Task requirements: In the lines below, output everything from the first line through the line containing "field | [optional]" exactly as it is. Pictures are not part of the output.

Given data:
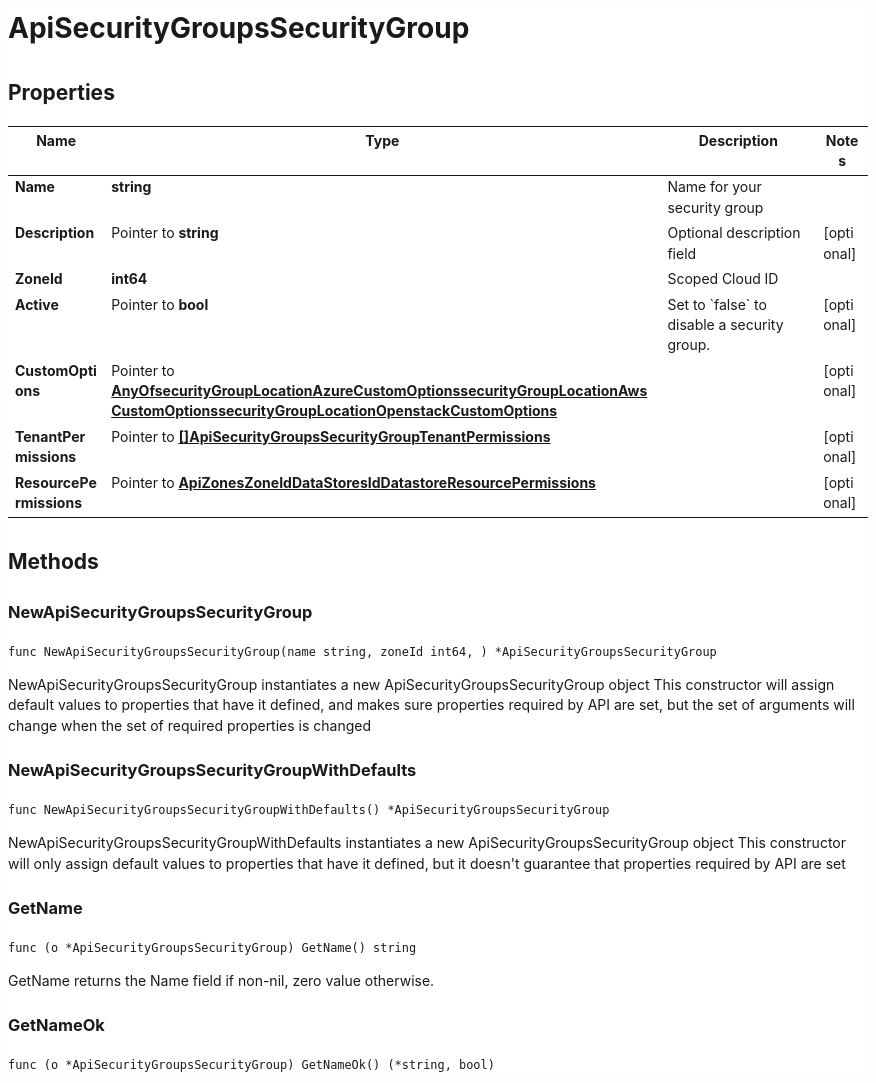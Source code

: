 # ApiSecurityGroupsSecurityGroup

## Properties

Name | Type | Description | Notes
------------ | ------------- | ------------- | -------------
**Name** | **string** | Name for your security group | 
**Description** | Pointer to **string** | Optional description field | [optional] 
**ZoneId** | **int64** | Scoped Cloud ID | 
**Active** | Pointer to **bool** | Set to &#x60;false&#x60; to disable a security group. | [optional] 
**CustomOptions** | Pointer to [**AnyOfsecurityGroupLocationAzureCustomOptionssecurityGroupLocationAwsCustomOptionssecurityGroupLocationOpenstackCustomOptions**](anyOf&lt;securityGroupLocationAzureCustomOptions,securityGroupLocationAwsCustomOptions,securityGroupLocationOpenstackCustomOptions&gt;.md) |  | [optional] 
**TenantPermissions** | Pointer to [**[]ApiSecurityGroupsSecurityGroupTenantPermissions**](ApiSecurityGroupsSecurityGroupTenantPermissions.md) |  | [optional] 
**ResourcePermissions** | Pointer to [**ApiZonesZoneIdDataStoresIdDatastoreResourcePermissions**](_api_zones__zoneId__data_stores__id__datastore_resourcePermissions.md) |  | [optional] 

## Methods

### NewApiSecurityGroupsSecurityGroup

`func NewApiSecurityGroupsSecurityGroup(name string, zoneId int64, ) *ApiSecurityGroupsSecurityGroup`

NewApiSecurityGroupsSecurityGroup instantiates a new ApiSecurityGroupsSecurityGroup object
This constructor will assign default values to properties that have it defined,
and makes sure properties required by API are set, but the set of arguments
will change when the set of required properties is changed

### NewApiSecurityGroupsSecurityGroupWithDefaults

`func NewApiSecurityGroupsSecurityGroupWithDefaults() *ApiSecurityGroupsSecurityGroup`

NewApiSecurityGroupsSecurityGroupWithDefaults instantiates a new ApiSecurityGroupsSecurityGroup object
This constructor will only assign default values to properties that have it defined,
but it doesn't guarantee that properties required by API are set

### GetName

`func (o *ApiSecurityGroupsSecurityGroup) GetName() string`

GetName returns the Name field if non-nil, zero value otherwise.

### GetNameOk

`func (o *ApiSecurityGroupsSecurityGroup) GetNameOk() (*string, bool)`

Your response:
Source code

: # ApiSecurityGroupsSecurityGroup

## Properties

Name | Type | Description | Notes
------------ | ------------- | ------------- | -------------
**Name** | **string** | Name for your security group | 
**Description** | Pointer to **string** | Optional description field | [optional] 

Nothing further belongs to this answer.